=== Source records ===
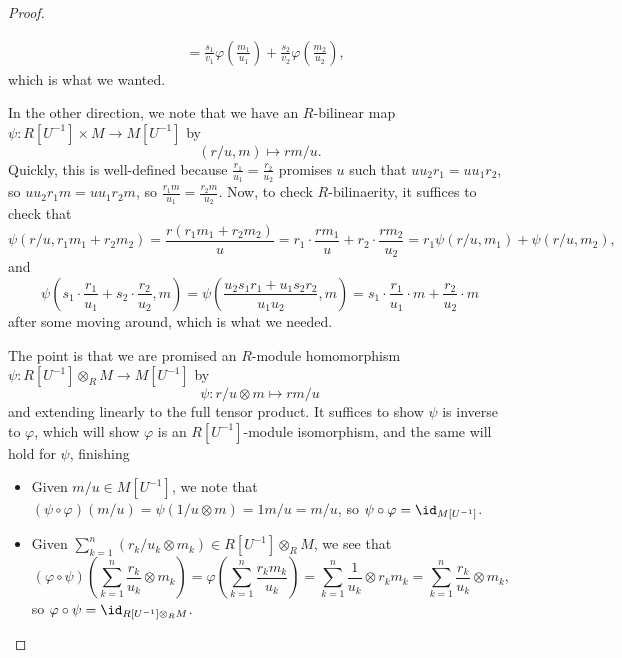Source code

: \begin{proof}
\begin{itemize}
\begin{align*}
			&= \frac{s_1}{v_1}\varphi\left(\frac{m_1}{u_1}\right)+\frac{s_2}{v_2}\varphi\left(\frac{m_2}{u_2}\right),
		\end{align*}
		which is what we wanted.
	\end{itemize}
	In the other direction, we note that we have an $R$-bilinear map $\psi:R\left[U^{-1}\right]\times M\to M\left[U^{-1}\right]$ by
	\[(r/u,m)\mapsto rm/u.\]
	Quickly, this is well-defined because $\frac{r_1}{u_1}=\frac{r_2}{u_2}$ promises $u$ such that $uu_2r_1=uu_1r_2$, so $uu_2r_1m=uu_1r_2m$, so $\frac{r_1m}{u_1}=\frac{r_2m}{u_2}$. Now, to check $R$-bilinaerity, it suffices to check that
	\[\psi(r/u,r_1m_1+r_2m_2)=\frac{r(r_1m_1+r_2m_2)}u=r_1\cdot\frac{rm_1}u+r_2\cdot\frac{rm_2}{u_2}=r_1\psi(r/u,m_1)+\psi(r/u,m_2),\]
	and
	\[\psi\left(s_1\cdot\frac{r_1}{u_1}+s_2\cdot\frac{r_2}{u_2},m\right)=\psi\left(\frac{u_2s_1r_1+u_1s_2r_2}{u_1u_2},m\right)=s_1\cdot\frac{r_1}{u_1}\cdot m+\frac{r_2}{u_2}\cdot m\]
	after some moving around, which is what we needed.

	The point is that we are promised an $R$-module homomorphism $\psi:R\left[U^{-1}\right]\otimes_RM\to M\left[U^{-1}\right]$ by
	\[\boxed{\psi:r/u\otimes m\mapsto rm/u}\]
	and extending linearly to the full tensor product. It suffices to show $\psi$ is inverse to $\varphi$, which will show $\varphi$ is an $R\left[U^{-1}\right]$-module isomorphism, and the same will hold for $\psi$, finishing
	\begin{itemize}
		\item Given $m/u\in M\left[U^{-1}\right]$, we note that $(\psi\circ\varphi)(m/u)=\psi(1/u\otimes m)=1m/u=m/u$, so $\psi\circ\varphi=\id_{M\left[U^{-1}\right]}$.
		\item Given $\sum_{k=1}^n(r_k/u_k\otimes m_k)\in R\left[U^{-1}\right]\otimes_RM$, we see that
		\[(\varphi\circ\psi)\left(\sum_{k=1}^n\frac{r_k}{u_k}\otimes m_k\right)=\varphi\left(\sum_{k=1}^n\frac{r_km_k}{u_k}\right)=\sum_{k=1}^n\frac1{u_k}\otimes r_km_k=\sum_{k=1}^n\frac{r_k}{u_k}\otimes m_k,\]
		so $\varphi\circ\psi=\id_{R\left[U^{-1}\right]\otimes_RM}$.
		\qedhere
	\end{itemize}
\end{proof}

=== Task objective ===
Leave out the pictures and give the rest of the material again, unaltered.

=== Answer to this task ===
Source code

: \begin{proof}
\begin{itemize}
\begin{align*}
			&= \frac{s_1}{v_1}\varphi\left(\frac{m_1}{u_1}\right)+\frac{s_2}{v_2}\varphi\left(\frac{m_2}{u_2}\right),
		\end{align*}
		which is what we wanted.
	\end{itemize}
	In the other direction, we note that we have an $R$-bilinear map $\psi:R\left[U^{-1}\right]\times M\to M\left[U^{-1}\right]$ by
	\[(r/u,m)\mapsto rm/u.\]
	Quickly, this is well-defined because $\frac{r_1}{u_1}=\frac{r_2}{u_2}$ promises $u$ such that $uu_2r_1=uu_1r_2$, so $uu_2r_1m=uu_1r_2m$, so $\frac{r_1m}{u_1}=\frac{r_2m}{u_2}$. Now, to check $R$-bilinaerity, it suffices to check that
	\[\psi(r/u,r_1m_1+r_2m_2)=\frac{r(r_1m_1+r_2m_2)}u=r_1\cdot\frac{rm_1}u+r_2\cdot\frac{rm_2}{u_2}=r_1\psi(r/u,m_1)+\psi(r/u,m_2),\]
	and
	\[\psi\left(s_1\cdot\frac{r_1}{u_1}+s_2\cdot\frac{r_2}{u_2},m\right)=\psi\left(\frac{u_2s_1r_1+u_1s_2r_2}{u_1u_2},m\right)=s_1\cdot\frac{r_1}{u_1}\cdot m+\frac{r_2}{u_2}\cdot m\]
	after some moving around, which is what we needed.

	The point is that we are promised an $R$-module homomorphism $\psi:R\left[U^{-1}\right]\otimes_RM\to M\left[U^{-1}\right]$ by
	\[\boxed{\psi:r/u\otimes m\mapsto rm/u}\]
	and extending linearly to the full tensor product. It suffices to show $\psi$ is inverse to $\varphi$, which will show $\varphi$ is an $R\left[U^{-1}\right]$-module isomorphism, and the same will hold for $\psi$, finishing
	\begin{itemize}
		\item Given $m/u\in M\left[U^{-1}\right]$, we note that $(\psi\circ\varphi)(m/u)=\psi(1/u\otimes m)=1m/u=m/u$, so $\psi\circ\varphi=\id_{M\left[U^{-1}\right]}$.
		\item Given $\sum_{k=1}^n(r_k/u_k\otimes m_k)\in R\left[U^{-1}\right]\otimes_RM$, we see that
		\[(\varphi\circ\psi)\left(\sum_{k=1}^n\frac{r_k}{u_k}\otimes m_k\right)=\varphi\left(\sum_{k=1}^n\frac{r_km_k}{u_k}\right)=\sum_{k=1}^n\frac1{u_k}\otimes r_km_k=\sum_{k=1}^n\frac{r_k}{u_k}\otimes m_k,\]
		so $\varphi\circ\psi=\id_{R\left[U^{-1}\right]\otimes_RM}$.
		\qedhere
	\end{itemize}
\end{proof}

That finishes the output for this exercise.